[DATA RECORDS Boundary: Start]

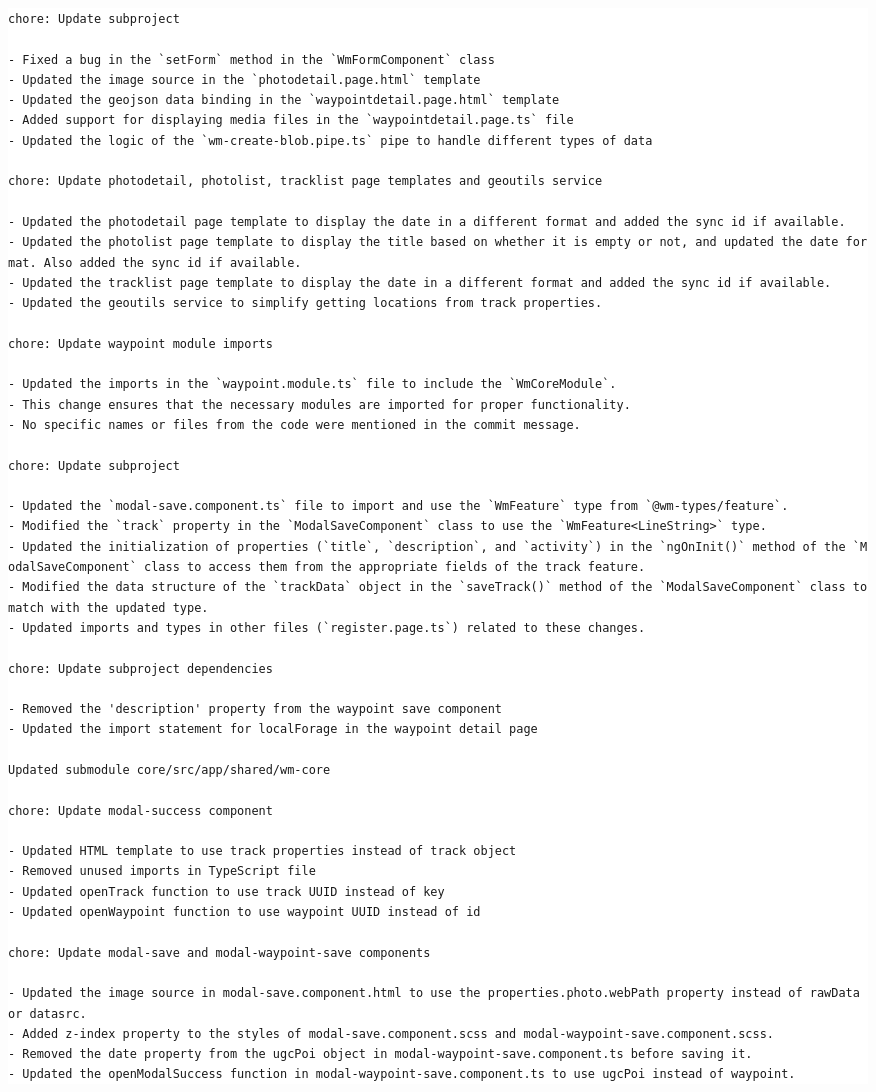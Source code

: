     chore: Update subproject
    
    - Fixed a bug in the `setForm` method in the `WmFormComponent` class
    - Updated the image source in the `photodetail.page.html` template
    - Updated the geojson data binding in the `waypointdetail.page.html` template
    - Added support for displaying media files in the `waypointdetail.page.ts` file
    - Updated the logic of the `wm-create-blob.pipe.ts` pipe to handle different types of data
    
    chore: Update photodetail, photolist, tracklist page templates and geoutils service
    
    - Updated the photodetail page template to display the date in a different format and added the sync id if available.
    - Updated the photolist page template to display the title based on whether it is empty or not, and updated the date format. Also added the sync id if available.
    - Updated the tracklist page template to display the date in a different format and added the sync id if available.
    - Updated the geoutils service to simplify getting locations from track properties.
    
    chore: Update waypoint module imports
    
    - Updated the imports in the `waypoint.module.ts` file to include the `WmCoreModule`.
    - This change ensures that the necessary modules are imported for proper functionality.
    - No specific names or files from the code were mentioned in the commit message.
    
    chore: Update subproject
    
    - Updated the `modal-save.component.ts` file to import and use the `WmFeature` type from `@wm-types/feature`.
    - Modified the `track` property in the `ModalSaveComponent` class to use the `WmFeature<LineString>` type.
    - Updated the initialization of properties (`title`, `description`, and `activity`) in the `ngOnInit()` method of the `ModalSaveComponent` class to access them from the appropriate fields of the track feature.
    - Modified the data structure of the `trackData` object in the `saveTrack()` method of the `ModalSaveComponent` class to match with the updated type.
    - Updated imports and types in other files (`register.page.ts`) related to these changes.
    
    chore: Update subproject dependencies
    
    - Removed the 'description' property from the waypoint save component
    - Updated the import statement for localForage in the waypoint detail page
    
    Updated submodule core/src/app/shared/wm-core
    
    chore: Update modal-success component
    
    - Updated HTML template to use track properties instead of track object
    - Removed unused imports in TypeScript file
    - Updated openTrack function to use track UUID instead of key
    - Updated openWaypoint function to use waypoint UUID instead of id
    
    chore: Update modal-save and modal-waypoint-save components
    
    - Updated the image source in modal-save.component.html to use the properties.photo.webPath property instead of rawData or datasrc.
    - Added z-index property to the styles of modal-save.component.scss and modal-waypoint-save.component.scss.
    - Removed the date property from the ugcPoi object in modal-waypoint-save.component.ts before saving it.
    - Updated the openModalSuccess function in modal-waypoint-save.component.ts to use ugcPoi instead of waypoint.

[DATA RECORDS Boundary: End]

WHAT IS BEING ASKED:
Every line above from the line with "- Updated the photodetail" to the line with "chore: Update modal-success component", inclusive, must be returned exactly; no other line belongs in the reply.

TASK ANSWER:
    - Updated the photodetail page template to display the date in a different format and added the sync id if available.
    - Updated the photolist page template to display the title based on whether it is empty or not, and updated the date format. Also added the sync id if available.
    - Updated the tracklist page template to display the date in a different format and added the sync id if available.
    - Updated the geoutils service to simplify getting locations from track properties.
    
    chore: Update waypoint module imports
    
    - Updated the imports in the `waypoint.module.ts` file to include the `WmCoreModule`.
    - This change ensures that the necessary modules are imported for proper functionality.
    - No specific names or files from the code were mentioned in the commit message.
    
    chore: Update subproject
    
    - Updated the `modal-save.component.ts` file to import and use the `WmFeature` type from `@wm-types/feature`.
    - Modified the `track` property in the `ModalSaveComponent` class to use the `WmFeature<LineString>` type.
    - Updated the initialization of properties (`title`, `description`, and `activity`) in the `ngOnInit()` method of the `ModalSaveComponent` class to access them from the appropriate fields of the track feature.
    - Modified the data structure of the `trackData` object in the `saveTrack()` method of the `ModalSaveComponent` class to match with the updated type.
    - Updated imports and types in other files (`register.page.ts`) related to these changes.
    
    chore: Update subproject dependencies
    
    - Removed the 'description' property from the waypoint save component
    - Updated the import statement for localForage in the waypoint detail page
    
    Updated submodule core/src/app/shared/wm-core
    
    chore: Update modal-success component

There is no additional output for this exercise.